The trigger isn’t the trauma.
For example, a veteran with PTSD might be triggered by loud noises. We understand that the loud noises are associated with the trauma of experiencing a battle or surviving an attack. But the loud noises are not what actually caused the damage; they are just something the brain has associated with the trauma.
One of my trauma triggers is yelling. My mother would fly into rages and yell and scream. I knew I would never marry a yeller.
But I ended up marrying someone who traumatized me in similar ways to my mother, because I didn’t realize that while yelling was associated with the trauma of my childhood, it was not what actually caused the damage.
The most traumatizing part of my childhood was not that my mother yelled at me. It was the way she consumed me. It was the fact that she could never accept me as a separate person. She appropriated my energy and time. She siphoned my talents. She exploited my patience, compassion and good nature for her own benefit.
She raised me without boundaries. Anything good I did, she took credit for. Mistakes were met with the disappointment of a lifetime of failures – hers, not mine.
The yelling was loud and unpleasant and I still can’t relax if someone in the neighborhood is raising their voice. But the damage was done by something else entirely – and until I realized that I was susceptible to people who employ that kind of boundary-less love.
The abuse didn’t just happen in those terrible moments when I feared for my life. It was the air I swam in, the ocean I breathed. Those moments were when the light broke through and I could see, sure. But the damage was happening all. the. time.

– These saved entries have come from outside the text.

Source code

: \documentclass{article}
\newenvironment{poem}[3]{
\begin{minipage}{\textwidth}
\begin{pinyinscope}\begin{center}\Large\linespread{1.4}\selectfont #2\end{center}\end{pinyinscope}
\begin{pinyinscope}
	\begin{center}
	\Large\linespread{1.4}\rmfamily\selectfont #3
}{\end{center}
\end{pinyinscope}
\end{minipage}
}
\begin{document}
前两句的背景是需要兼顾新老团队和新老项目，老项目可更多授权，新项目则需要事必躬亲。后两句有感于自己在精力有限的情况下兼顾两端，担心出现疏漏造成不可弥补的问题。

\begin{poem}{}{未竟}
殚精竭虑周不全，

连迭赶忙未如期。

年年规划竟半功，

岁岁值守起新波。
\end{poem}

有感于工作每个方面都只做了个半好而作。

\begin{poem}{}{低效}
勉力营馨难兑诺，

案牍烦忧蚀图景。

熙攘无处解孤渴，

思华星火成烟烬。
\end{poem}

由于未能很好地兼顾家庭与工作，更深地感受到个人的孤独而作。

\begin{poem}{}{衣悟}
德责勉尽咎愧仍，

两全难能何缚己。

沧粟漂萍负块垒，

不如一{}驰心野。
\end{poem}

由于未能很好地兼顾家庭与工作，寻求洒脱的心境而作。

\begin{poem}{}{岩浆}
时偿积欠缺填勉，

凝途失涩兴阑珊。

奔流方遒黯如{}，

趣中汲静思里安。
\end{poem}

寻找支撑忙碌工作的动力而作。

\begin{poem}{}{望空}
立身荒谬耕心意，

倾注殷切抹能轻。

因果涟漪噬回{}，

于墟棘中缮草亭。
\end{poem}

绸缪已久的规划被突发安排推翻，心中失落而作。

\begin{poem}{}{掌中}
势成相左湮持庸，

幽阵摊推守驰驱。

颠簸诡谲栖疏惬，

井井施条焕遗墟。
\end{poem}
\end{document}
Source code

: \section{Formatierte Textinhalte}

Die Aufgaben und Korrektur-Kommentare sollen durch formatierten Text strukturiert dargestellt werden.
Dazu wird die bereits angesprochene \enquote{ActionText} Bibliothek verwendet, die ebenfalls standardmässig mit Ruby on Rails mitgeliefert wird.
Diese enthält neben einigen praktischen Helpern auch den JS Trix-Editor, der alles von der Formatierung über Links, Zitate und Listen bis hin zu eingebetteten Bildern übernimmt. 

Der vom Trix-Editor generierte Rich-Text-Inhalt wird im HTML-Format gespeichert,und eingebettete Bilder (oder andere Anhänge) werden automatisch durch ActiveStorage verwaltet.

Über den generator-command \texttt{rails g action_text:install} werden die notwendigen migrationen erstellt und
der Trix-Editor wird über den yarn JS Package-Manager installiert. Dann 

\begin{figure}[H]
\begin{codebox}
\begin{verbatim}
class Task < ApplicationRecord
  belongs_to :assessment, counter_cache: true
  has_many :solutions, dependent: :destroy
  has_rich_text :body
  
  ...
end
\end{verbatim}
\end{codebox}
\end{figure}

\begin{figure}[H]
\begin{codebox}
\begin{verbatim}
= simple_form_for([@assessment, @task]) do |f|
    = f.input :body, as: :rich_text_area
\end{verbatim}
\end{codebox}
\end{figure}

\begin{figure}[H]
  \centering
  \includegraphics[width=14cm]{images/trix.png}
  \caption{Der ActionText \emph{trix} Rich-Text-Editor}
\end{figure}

Worry less about the specific behaviors and more about the long-term patterns.
This holds for evaluating our relationships. It also applies when we are thinking about how we parent. Specific behaviors are easy to isolate and recognize, but the underlying patterns and ways of thinking are what really matter.
Maybe you are concerned because your partner has a behavior that triggers you and you wonder if your relationship is unhealthy.
Maybe you feel guilty because you keep yelling at your kids, and you worry that you’ll traumatize them.
Try digging beneath the specific behavior to find the reasons.
Your partner may be abusive, or they may have a thoughtless habit that triggers you. What is it that they do? Why does it bother you? Why do they do it?
You yell at your kids. Why? When? What is going on inside of you right before you lose your cool? It is more effective to address the underlying needs and thought patterns than to try to change a behavior.